Now , the goals are :

• $|A|/|A|^3 = (2^5 * 3^5) /|A|^3 = 3^4 $

:meaning I need to make $|A^3|=3*2^5$

• $|A|/|A|^4 = (2^5 * 3^5) /|A|^4 = 2^4 $

:meaning I need to make $|A^4|=2*3^5$

So now after A=BC , how can I find the exact $|A^4|$ and $|A^3|$ ?

thanks again

Answer 1

For any abelian group $A$, written multiplicatively, $A^n = \{a^n\mid a\in A\}$ is a subgroup (since $a^n(b^n)^{-1} = (ab^{-1})^n$ and $1^n=1\in A^n$).
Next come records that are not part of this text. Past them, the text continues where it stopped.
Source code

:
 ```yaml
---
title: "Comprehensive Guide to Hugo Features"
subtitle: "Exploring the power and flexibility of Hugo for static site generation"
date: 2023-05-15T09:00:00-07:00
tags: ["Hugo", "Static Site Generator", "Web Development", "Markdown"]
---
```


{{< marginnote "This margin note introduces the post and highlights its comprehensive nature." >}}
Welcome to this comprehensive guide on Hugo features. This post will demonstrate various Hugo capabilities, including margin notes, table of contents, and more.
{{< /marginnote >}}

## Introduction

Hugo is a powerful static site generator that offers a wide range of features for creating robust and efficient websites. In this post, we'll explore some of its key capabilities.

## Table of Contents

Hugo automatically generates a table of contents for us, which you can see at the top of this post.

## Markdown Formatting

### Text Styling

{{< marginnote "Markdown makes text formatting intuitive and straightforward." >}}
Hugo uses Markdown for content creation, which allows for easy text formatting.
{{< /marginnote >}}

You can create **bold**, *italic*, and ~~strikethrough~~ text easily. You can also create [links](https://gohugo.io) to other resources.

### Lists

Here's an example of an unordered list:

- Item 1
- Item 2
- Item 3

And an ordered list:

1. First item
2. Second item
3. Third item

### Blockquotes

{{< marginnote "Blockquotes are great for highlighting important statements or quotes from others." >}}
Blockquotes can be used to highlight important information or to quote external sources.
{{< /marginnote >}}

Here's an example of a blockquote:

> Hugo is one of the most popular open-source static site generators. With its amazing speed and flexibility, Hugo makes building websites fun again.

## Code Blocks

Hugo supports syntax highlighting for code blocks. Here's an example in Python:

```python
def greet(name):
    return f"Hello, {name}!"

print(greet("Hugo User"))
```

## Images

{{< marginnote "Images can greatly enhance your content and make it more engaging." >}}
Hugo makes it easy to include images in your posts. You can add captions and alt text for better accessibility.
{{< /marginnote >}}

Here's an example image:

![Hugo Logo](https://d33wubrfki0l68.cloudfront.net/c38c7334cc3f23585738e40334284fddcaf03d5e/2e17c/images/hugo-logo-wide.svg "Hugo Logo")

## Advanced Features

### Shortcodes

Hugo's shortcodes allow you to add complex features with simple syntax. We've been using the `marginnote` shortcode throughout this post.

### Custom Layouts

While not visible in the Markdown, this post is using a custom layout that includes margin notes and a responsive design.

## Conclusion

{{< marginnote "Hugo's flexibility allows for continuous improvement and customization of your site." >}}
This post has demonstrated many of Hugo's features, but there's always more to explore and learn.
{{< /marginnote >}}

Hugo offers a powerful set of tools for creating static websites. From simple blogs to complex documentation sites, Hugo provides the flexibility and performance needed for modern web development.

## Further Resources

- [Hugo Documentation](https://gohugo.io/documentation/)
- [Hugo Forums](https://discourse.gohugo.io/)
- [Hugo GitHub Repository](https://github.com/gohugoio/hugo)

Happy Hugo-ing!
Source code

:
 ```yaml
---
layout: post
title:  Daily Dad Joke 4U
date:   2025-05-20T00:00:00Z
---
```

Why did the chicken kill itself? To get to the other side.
Therefore, we can talk about the quotient $A/A^n$, and we can talk about its size as a set. $|A/A^4|$ is the size of the group $A/A^4$, and $|A/A^3|$ is the size of the group $A/A^3$.
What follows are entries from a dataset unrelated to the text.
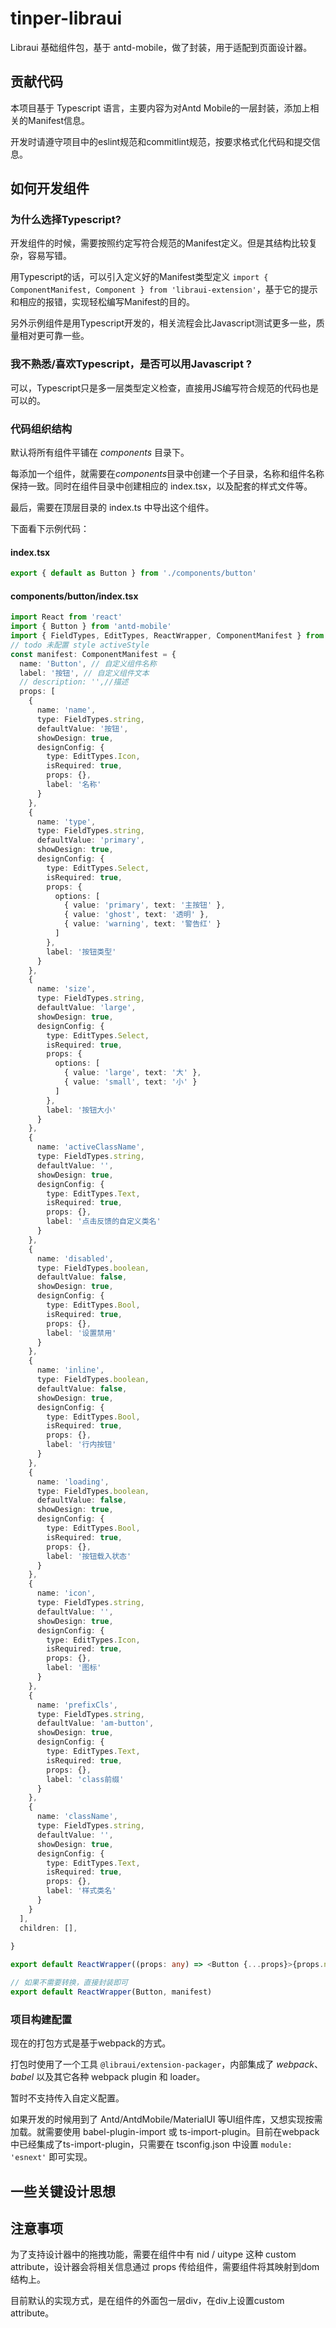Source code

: # tinper-libraui

Libraui 基础组件包，基于 antd-mobile，做了封装，用于适配到页面设计器。

## 贡献代码

本项目基于 Typescript 语言，主要内容为对Antd Mobile的一层封装，添加上相关的Manifest信息。

开发时请遵守项目中的eslint规范和commitlint规范，按要求格式化代码和提交信息。

## 如何开发组件

### 为什么选择Typescript?

开发组件的时候，需要按照约定写符合规范的Manifest定义。但是其结构比较复杂，容易写错。

用Typescript的话，可以引入定义好的Manifest类型定义 ` import { ComponentManifest, Component } from 'libraui-extension' `，基于它的提示和相应的报错，实现轻松编写Manifest的目的。

另外示例组件是用Typescript开发的，相关流程会比Javascript测试更多一些，质量相对更可靠一些。

### 我不熟悉/喜欢Typescript，是否可以用Javascript ?

可以，Typescript只是多一层类型定义检查，直接用JS编写符合规范的代码也是可以的。

### 代码组织结构

默认将所有组件平铺在 *components* 目录下。

每添加一个组件，就需要在*components*目录中创建一个子目录，名称和组件名称保持一致。同时在组件目录中创建相应的 index.tsx，以及配套的样式文件等。

最后，需要在顶层目录的 index.ts 中导出这个组件。

下面看下示例代码：

#### index.tsx

```typescript
export { default as Button } from './components/button'
```

#### components/button/index.tsx

```typescript
import React from 'react'
import { Button } from 'antd-mobile'
import { FieldTypes, EditTypes, ReactWrapper, ComponentManifest } from 'libraui-extension'
// todo 未配置 style activeStyle
const manifest: ComponentManifest = {
  name: 'Button', // 自定义组件名称
  label: '按钮', // 自定义组件文本
  // description: '',//描述
  props: [
    {
      name: 'name',
      type: FieldTypes.string,
      defaultValue: '按钮',
      showDesign: true,
      designConfig: {
        type: EditTypes.Icon,
        isRequired: true,
        props: {},
        label: '名称'
      }
    },
    {
      name: 'type',
      type: FieldTypes.string,
      defaultValue: 'primary',
      showDesign: true,
      designConfig: {
        type: EditTypes.Select,
        isRequired: true,
        props: {
          options: [
            { value: 'primary', text: '主按钮' },
            { value: 'ghost', text: '透明' },
            { value: 'warning', text: '警告红' }
          ]
        },
        label: '按钮类型'
      }
    },
    {
      name: 'size',
      type: FieldTypes.string,
      defaultValue: 'large',
      showDesign: true,
      designConfig: {
        type: EditTypes.Select,
        isRequired: true,
        props: {
          options: [
            { value: 'large', text: '大' },
            { value: 'small', text: '小' }
          ]
        },
        label: '按钮大小'
      }
    },
    {
      name: 'activeClassName',
      type: FieldTypes.string,
      defaultValue: '',
      showDesign: true,
      designConfig: {
        type: EditTypes.Text,
        isRequired: true,
        props: {},
        label: '点击反馈的自定义类名'
      }
    },
    {
      name: 'disabled',
      type: FieldTypes.boolean,
      defaultValue: false,
      showDesign: true,
      designConfig: {
        type: EditTypes.Bool,
        isRequired: true,
        props: {},
        label: '设置禁用'
      }
    },
    {
      name: 'inline',
      type: FieldTypes.boolean,
      defaultValue: false,
      showDesign: true,
      designConfig: {
        type: EditTypes.Bool,
        isRequired: true,
        props: {},
        label: '行内按钮'
      }
    },
    {
      name: 'loading',
      type: FieldTypes.boolean,
      defaultValue: false,
      showDesign: true,
      designConfig: {
        type: EditTypes.Bool,
        isRequired: true,
        props: {},
        label: '按钮载入状态'
      }
    },
    {
      name: 'icon',
      type: FieldTypes.string,
      defaultValue: '',
      showDesign: true,
      designConfig: {
        type: EditTypes.Icon,
        isRequired: true,
        props: {},
        label: '图标'
      }
    },
    {
      name: 'prefixCls',
      type: FieldTypes.string,
      defaultValue: 'am-button',
      showDesign: true,
      designConfig: {
        type: EditTypes.Text,
        isRequired: true,
        props: {},
        label: 'class前缀'
      }
    },
    {
      name: 'className',
      type: FieldTypes.string,
      defaultValue: '',
      showDesign: true,
      designConfig: {
        type: EditTypes.Text,
        isRequired: true,
        props: {},
        label: '样式类名'
      }
    }
  ],
  children: [],
  
}

export default ReactWrapper((props: any) => <Button {...props}>{props.name}</Button>, manifest)

// 如果不需要转换，直接封装即可
export default ReactWrapper(Button, manifest)
```

### 项目构建配置

现在的打包方式是基于webpack的方式。

打包时使用了一个工具 `@libraui/extension-packager`，内部集成了 *webpack*、*babel* 以及其它各种 webpack plugin 和 loader。

暂时不支持传入自定义配置。

如果开发的时候用到了 Antd/AntdMobile/MaterialUI 等UI组件库，又想实现按需加载。就需要使用 babel-plugin-import 或 ts-import-plugin。目前在webpack中已经集成了ts-import-plugin，只需要在 tsconfig.json 中设置 `module: 'esnext'` 即可实现。


## 一些关键设计思想

## 注意事项

为了支持设计器中的拖拽功能，需要在组件中有 nid / uitype 这种 custom attribute，设计器会将相关信息通过 props 传给组件，需要组件将其映射到dom结构上。

目前默认的实现方式，是在组件的外面包一层div，在div上设置custom attribute。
Let $A$ be an abelian group of order $2^5\times 3^5$. Then we know, from the Fundamental Theorem of Finitely Generated Abelian Groups, that we can express $A$ uniquely as $$A \cong \mathbb{Z}_{2^{a_1}}\oplus\cdots \oplus\mathbb{Z}_{2^{a_k}} \oplus \mathbb{Z}_{3^{b_1}}\oplus\cdots\oplus\mathbb{Z}_{3^{b_{\ell}}},$$ where $1\leq a_1\leq\cdots\leq a_k$, $1\leq b_1\leq\cdots\leq b_{\ell}$, and $a_1+a_2+\cdots+a_k = 5$, $b_1+b_2+\cdots+b_{\ell} = 5$.

So for instance, one possibility might be $$A \cong \mathbb{Z}_2 \oplus\mathbb{Z}_{2^4} \oplus \mathbb{Z}_{3^2}\oplus\mathbb{Z}_{3^3}.$$ But we want only some of the groups, namely, the ones where we also have $|A/A^4| = 2^4$ and $|A/A^3|=3^4$. Does this group satisfy this condition?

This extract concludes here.